Postel: So spielt es sich leider teilweise ab. Das passiert auch bei deutschen Angeklagten. Wir betreiben hier keine Hetze. Gerade Radio Bremen hat sich einen Rest Links-Liberalität bewahrt. Das Letzte, was man diesem Sender vorwerfen kann, ist, irgendeine Form von rechter Politik zu betreiben. Es gibt hier Ausländer, die nie richtig integriert wurden. Und einige wenige wollten das bestimmt auch nie. Das ist nun mal so.
Sind Ihnen kritische Kommentare lieber als ausschließlich positive Kritiken?

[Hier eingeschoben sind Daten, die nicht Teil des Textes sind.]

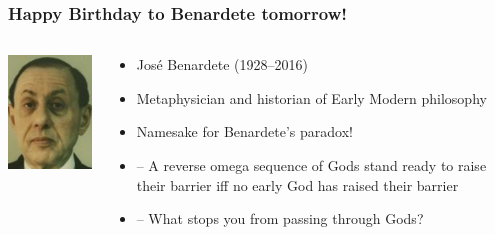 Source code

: \begin{frame}
  \frametitle{Happy Birthday to Benardete tomorrow!}

  \begin{columns}
    \begin{column}{.35\textwidth}
      \includegraphics[height=.6\textheight]{../assets/Benardete_photo}
    \end{column}
    \begin{column}{.7\textwidth}
      \begin{itemize}[<+->]
        \item Jos{\'e} Benardete (1928--2016)
        
        
        \item Metaphysician and historian of Early Modern philosophy 
        
        \item Namesake for Benardete's paradox!
        
        \item[] -- A reverse omega sequence of Gods stand ready to raise their barrier iff no early God has raised their barrier
        \item[] -- What stops you from passing through Gods?
      \end{itemize}
    \end{column}
  \end{columns}
\end{frame}

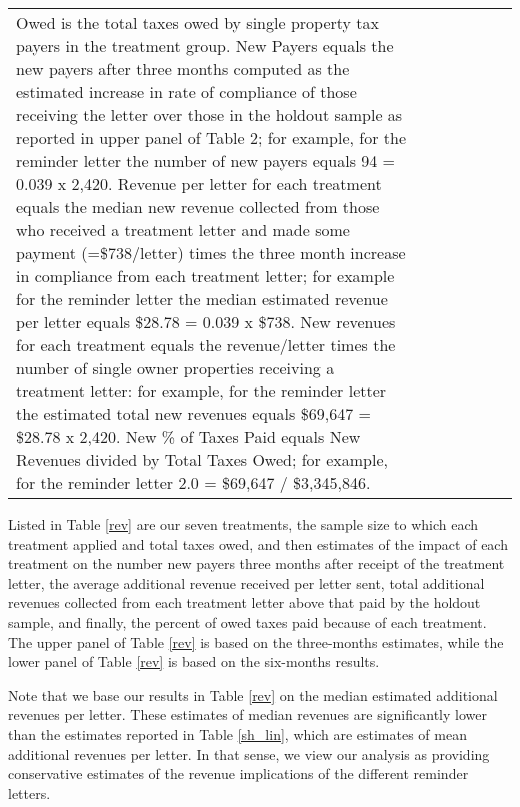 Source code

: \documentclass[12pt]{article}
\begin{document}
\begin{table}[htbp]
\begin{tabular}{lcccccc}
{  Owed is the total taxes owed by single property tax payers in the
  treatment group. New Payers equals the new payers after three months
  computed as the estimated increase in rate of compliance of those
  receiving the letter over those in the holdout sample as reported in
  upper panel of Table 2; for example, for the reminder letter the number of new
  payers equals 94 = 0.039 x 2,420.  Revenue per letter for each
  treatment equals the median new revenue collected from those who
  received a treatment letter and made some payment (=\$738/letter)
  times the three month increase in compliance from each treatment
  letter; for example for the reminder letter the median estimated
  revenue per letter equals \$28.78 = 0.039 x \$738.  New revenues for
  each treatment equals the revenue/letter times the number of single
  owner properties receiving a treatment letter: for example, for the
  reminder letter the estimated total new revenues equals \$69,647 =
  \$28.78 x 2,420.  New \% of Taxes Paid equals New Revenues divided by
  Total Taxes Owed; for example, for the reminder letter 2.0 =
  \$69,647 / \$3,345,846.}
\end{tabular}
\end{table}

Listed in Table \ref{rev} are our seven treatments, the sample size to
which each treatment applied and total taxes owed, and then estimates
of the impact of each treatment on the number new payers three months
after receipt of the treatment letter, the average additional revenue
received per letter sent, total additional revenues collected from each
treatment letter above that paid by the holdout sample, and finally,
the percent of owed taxes paid because of each treatment.  The upper
panel of Table \ref{rev} is based on the three-months estimates, while
the lower panel of Table \ref{rev} is based on the six-months results.

Note that we base our results in Table \ref{rev} on the median
estimated additional revenues per letter. These estimates of median
revenues are significantly lower than the estimates reported in Table
\ref{sh_lin}, which are estimates of mean additional revenues per
letter.  In that sense, we view our analysis  as providing
conservative estimates of the revenue implications of the different
reminder letters.
\end{document}
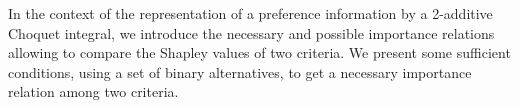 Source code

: 
In the context of the representation of a preference information by a 2-additive Choquet integral, we introduce  the necessary and possible importance relations allowing to compare the Shapley values of two criteria. We present some sufficient conditions, using a set of binary alternatives, to get a necessary importance relation among two criteria. 


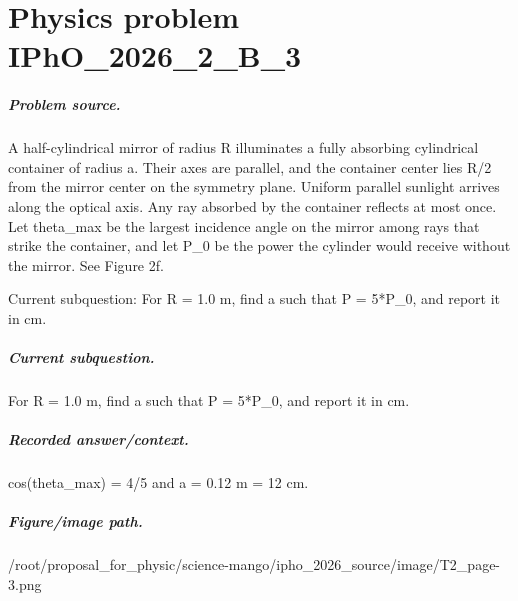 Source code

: 
\chapter{Physics problem IPhO\_2026\_2\_B\_3}
\label{ch:IPhO2026Problems_problem_IPhO_2026_2_B_3}

\paragraph{Problem source.}
A half-cylindrical mirror of radius R illuminates a fully absorbing cylindrical
container of radius a.  Their axes are parallel, and the container center lies
R/2 from the mirror center on the symmetry plane.  Uniform parallel sunlight
arrives along the optical axis.  Any ray absorbed by the container reflects at
most once.  Let theta\_max be the largest incidence angle on the mirror among
rays that strike the container, and let P\_0 be the power the cylinder would
receive without the mirror.  See Figure 2f.

Current subquestion:
For R = 1.0 m, find a such that P = 5*P\_0, and report it in cm.

\paragraph{Current subquestion.}
For R = 1.0 m, find a such that P = 5*P\_0, and report it in cm.

\paragraph{Recorded answer/context.}
cos(theta\_max) = 4/5 and a = 0.12 m = 12 cm.

\paragraph{Figure/image path.}
/root/proposal\_for\_physic/science-mango/ipho\_2026\_source/image/T2\_page-3.png

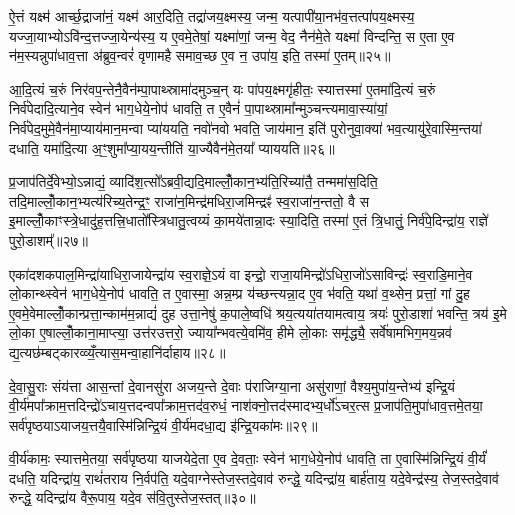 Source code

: ऐ॒त्तं यक्ष्म॑ आर्च्छ॒द्राजा॑नं॒ यक्ष्म॑ आर॒दिति॒ तद्रा॑जय॒क्ष्मस्य॒ जन्म॒ यत्पापी॑या॒नभ॑व॒त्तत्पा॑पय॒क्ष्मस्य॒ यज्जा॒याभ्यो\-ऽवि॑न्द॒त्तज्जा॒येन्य॑स्य॒ य ए॒वमे॒तेषां॒ यक्ष्मा॑णां॒ जन्म॒ वेद॒ नैन॑मे॒ते यक्ष्मा॑ विन्दन्ति॒ स ए॒ता ए॒व न॑म॒स्यन्नुपा॑धाव॒त्ता अ॑ब्रुव॒न्वरं॑ वृणामहै समाव॒च्छ ए॒व न॒ उपा॑य॒ इति॒ तस्मा॑ ए॒तम्॥२५॥

आ॒दि॒त्यं च॒रुं निर॑वप॒न्तेनै॒वैन॑म्पा॒पाथ्स्रामा॑दमुञ्च॒न् यः पा॑पय॒क्ष्मगृ॑हीतः॒ स्यात्तस्मा॑ ए॒तमा॑दि॒त्यं च॒रुं निर्व॑पेदादि॒त्याने॒व स्वेन॑ भाग॒धेये॒नोप॑ धावति॒ त ए॒वैनं॑ पा॒पाथ्स्रामा᳚न्मुञ्चन्त्यमावा॒स्या॑यां॒ निर्व॑पेद॒मुमे॒वैन॑मा॒प्याय॑मान॒मन्वा प्या॑ययति॒ नवो॑नवो भवति॒ जाय॑मान॒ इति॑ पुरोनुवा॒क्या॑ भव॒त्यायु॑रे॒वास्मि॒न्तया॑ दधाति॒ यमा॑दि॒त्या अ॒ꣳ॒शुमा᳚प्या॒यय॒न्तीति॑ या॒ज्यैवैन॑मे॒तया᳚ प्याययति॥२६॥

{\anuvakamend[{ए॒वोपै॒तम॑स्मि॒न्त्रयो॑दश च॥५॥}]}

प्र॒जाप॑तिर्दे॒वेभ्यो॒\-ऽन्नाद्यं॒ व्यादि॑श॒त्सो᳚\-ऽब्रवी॒द्यदि॒माल्लोँ॒कान॒भ्य॑ति॒रिच्या॑तै॒ तन्ममा॑स॒दिति॒ तदि॒माल्लोँ॒कान॒भ्यत्य॑रिच्य॒तेन्द्र॒ꣳ॒ राजा॑न॒मिन्द्र॑मधिरा॒जमिन्द्रꣴ॑ स्व॒राजा॑न॒न्ततो॒ वै स इ॒माल्लोँ॒काꣳस्त्रे॒धादु॑ह॒त्तत्त्रि॒धातो᳚स्त्रिधातु॒त्वय्यं का॒मये॑तान्ना॒दः स्या॒दिति॒ तस्मा॑ ए॒तं त्रि॒धातुं॒ निर्व॑पे॒दिन्द्रा॑य॒ राज्ञे॑ पुरो॒डाशम्᳚॥२७॥

एका॑दशकपाल॒मिन्द्रा॑याधिरा॒जायेन्द्रा॑य स्व॒राज्ञे॒\-ऽयं वा इन्द्रो॒ राजा॒यमिन्द्रो॑\-ऽधिरा॒जो॑\-ऽसाविन्द्रः॑ स्व॒राडि॒माने॒व लो॒कान्थ्स्वेन॑ भाग॒धेये॒नोप॑ धावति॒ त ए॒वास्मा॒ अन्न॒म्प्र य॑च्छन्त्यन्ना॒द ए॒व भ॑वति॒ यथा॑ व॒थ्सेन॒ प्रत्तां॒ गां दु॒ह ए॒वमे॒वेमाल्लोँ॒कान्प्रत्ता॒न्काम॑म॒न्नाद्यं॑ दुह उत्ता॒नेषु॑ क॒पाले॒ष्वधि॑ श्रय॒त्यया॑तयामत्वाय॒ त्रयः॑ पुरो॒डाशा॑ भवन्ति॒ त्रय॑ इ॒मे लो॒का ए॒षाल्लोँ॒काना॒माप्त्या॒ उत्त॑रउत्तरो॒ ज्याया᳚न्भवत्ये॒वमि॑व॒ हीमे लो॒काः समृ॑द्ध्यै॒ सर्वे॑षामभिग॒मय॒न्नव॑ द्य॒त्यछ॑म्बट्कारव्व्यँ॒त्यास॒मन्वा॒हानि॑र्दाहाय॥२८॥

{\anuvakamend[{पु॒रो॒डाश॒न्त्रय॒ष्षड्विꣳ॑शतिश्च॥६॥}]}

दे॒वा॒सु॒राः संय॑त्ता आस॒न्तां दे॒वानसु॑रा अजय॒न्ते दे॒वाः प॑राजिग्या॒ना असु॑राणां॒ वैश्य॒मुपा॑य॒न्तेभ्य॑ इन्द्रि॒यं वी॒र्य॑मपा᳚क्राम॒त्तदिन्द्रो॑\-ऽचाय॒त्तदन्वपा᳚क्राम॒त्तद॑व॒रुधं॒ नाश॑क्नो॒त्तद॑स्मादभ्य॒र्धो॑\-ऽचर॒त्स प्र॒जाप॑ति॒मुपा॑धाव॒त्तमे॒तया॒ सर्व॑पृष्ठया\-ऽयाजय॒त्तयै॒वास्मि॑न्निन्द्रि॒यं वी॒र्य॑मदधा॒द्य इ॑न्द्रि॒यका॑मः॥२९॥

वी॒र्य॑कामः॒ स्यात्तमे॒तया॒ सर्व॑पृष्ठया याजयेदे॒ता ए॒व दे॒वताः॒ स्वेन॑ भाग॒धेये॒नोप॑ धावति॒ ता ए॒वास्मि॑न्निन्द्रि॒यं वी॒र्यं॑ दधति॒ यदिन्द्रा॑य॒ राथं॑तराय नि॒र्वप॑ति॒ यदे॒वाग्नेस्तेज॒स्तदे॒वाव॑ रुन्द्धे॒ यदिन्द्रा॑य॒ बार्\mbox{}ह॑ताय॒ यदे॒वेन्द्र॑स्य॒ तेज॒स्तदे॒वाव॑ रुन्द्धे॒ यदिन्द्रा॑य वैरू॒पाय॒ यदे॒व स॑वि॒तुस्तेज॒स्तत्॥३०॥

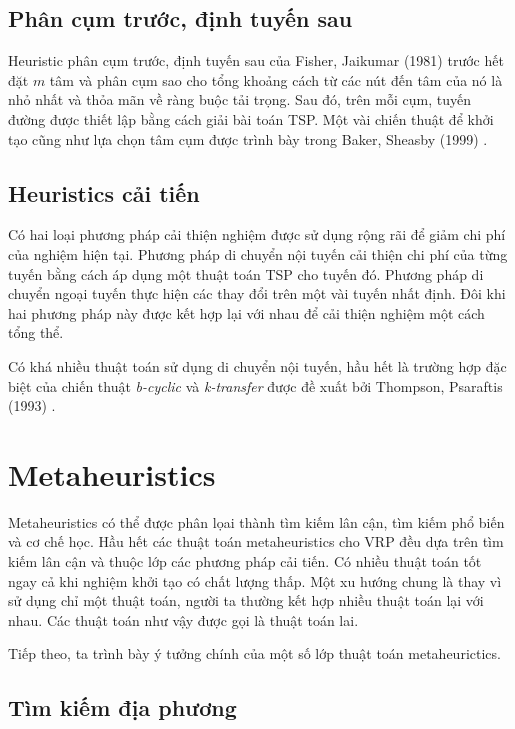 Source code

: \subsection{Phân cụm trước, định tuyến sau}

Heuristic phân cụm trước, định tuyến sau của Fisher, Jaikumar (1981) \cite{fisher1981generalized} trước hết đặt $m$ tâm và phân cụm sao cho tổng khoảng cách từ các nút đến tâm của nó là nhỏ nhất và thỏa mãn về ràng buộc tải trọng. Sau đó, trên mỗi cụm, tuyến đường được thiết lập bằng cách giải bài toán TSP. Một vài chiến thuật để khởi tạo cũng như lựa chọn tâm cụm được trình bày trong Baker, Sheasby (1999) \cite{baker1999extensions}.

\subsection{Heuristics cải tiến}

Có hai loại phương pháp cải thiện nghiệm được sử dụng rộng rãi để giảm chi phí của nghiệm hiện tại. Phương pháp di chuyển nội tuyến cải thiện chi phí của từng tuyến bằng cách áp dụng một thuật toán TSP cho tuyến đó. Phương pháp di chuyển ngoại tuyến thực hiện các thay đổi trên một vài tuyến nhất định. Đôi khi hai phương pháp này được kết hợp lại với nhau để cải thiện nghiệm một cách tổng thể.

Có khá nhiều thuật toán sử dụng di chuyển nội tuyến, hầu hết là trường hợp đặc biệt của chiến thuật \textit{b-cyclic} và \textit{k-transfer} được đề xuất bởi Thompson, Psaraftis (1993) \cite{thompson1993cyclic}. 

\section{Metaheuristics}

Metaheuristics có thể được phân lọai thành tìm kiếm lân cận, tìm kiếm phổ biến và cơ chế học. Hầu hết các thuật toán metaheuristics cho VRP đều dựa trên tìm kiếm lân cận và thuộc lớp các phương pháp cải tiến. Có nhiều thuật toán tốt ngay cả khi nghiệm khởi tạo có chất lượng thấp. Một xu hướng chung là thay vì sử dụng chỉ một thuật toán, người ta thường kết hợp nhiều thuật toán lại với nhau. Các thuật toán như vậy được gọi là thuật toán lai.

Tiếp theo, ta trình bày ý tưởng chính của một số lớp thuật toán metaheurictics.

\subsection{Tìm kiếm địa phương}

Postel: Der "Tatort" sollte seine Möglichkeiten nutzen, kontroverse Themen anzusprechen. Wenn sich daraus eine Debatte ergibt, ist das doch gut.
Apropos: Im Zusammenhang mit dem Kölner "Tatort: Franziska" gab es eine Debatte um die Gewalt in den Sonntags-Krimis. In "Brüder" wird eine Polizistin brutal zu Tode getreten...
Postel: Moment, der "Tatort" ist doch auch kein Pony-Hof. Verbrechen sind nie lustig. Wir versuchen unsere Filme realitätsnah zu inszenieren. Die Frage ist eher, ob man Morde immer explizit zeigen muss.
WDR-Fernsehfilmchef Gebhard Henke sagte, dass es die internationale Tendenz, mehr Gewalt darzustellen, dem "Tatort" immer schwieriger macht, um 20.15 Uhr ausgestrahlt zu werden. Möchten Sie ins Spätprogramm abgeschoben werden?
Postel: Nein. Das ist doch aber auch Quatsch. Der "Tatort" ist so vielfältig, eine Marke, die seit Ewigkeiten um 20.15 Uhr läuft. Genau da soll er mal schön bleiben. Wir haben so viel verwässerte Unterhaltung. Wir sollten wirklich aufhören, an diesem Format auch noch rumzubasteln. Ich rufe hiermit zur Rettung des "Tatorts" auf (lacht). Ich bin ja nicht nur Schauspielerin, sondern auch leidenschaftliche Zuschauerin, wenn ein Fall von den Kollegen läuft.
Glücklich über die zahlreichen Ermittler-Neuzugänge in den letzten Monaten?
Postel: Puh, schwierig. Da waren zuletzt einige Mogelpackungen dabei. Gerade die Filme, die als "einmaliges Event" angelegt sind, finde ich problematisch. Das kann die Marke kaputt machen. Der Zuschauer soll ja auch die Möglichkeit bekommen, mit seinen Ermittlern zu wachsen. Dass es mittlerweile fast in jeder Stadt einen "Tatort" gibt, ist für die Entwicklung auch nicht förderlich. Oft geht es wohl nur darum, die Quote am Sonntagabend zu pushen. So viele Kriminalgeschichten kann man ja gar nicht erzählen. Da ist es kein Wunder, dass die Qualität irgendwann leidet, weil den Autoren nichts mehr einfällt.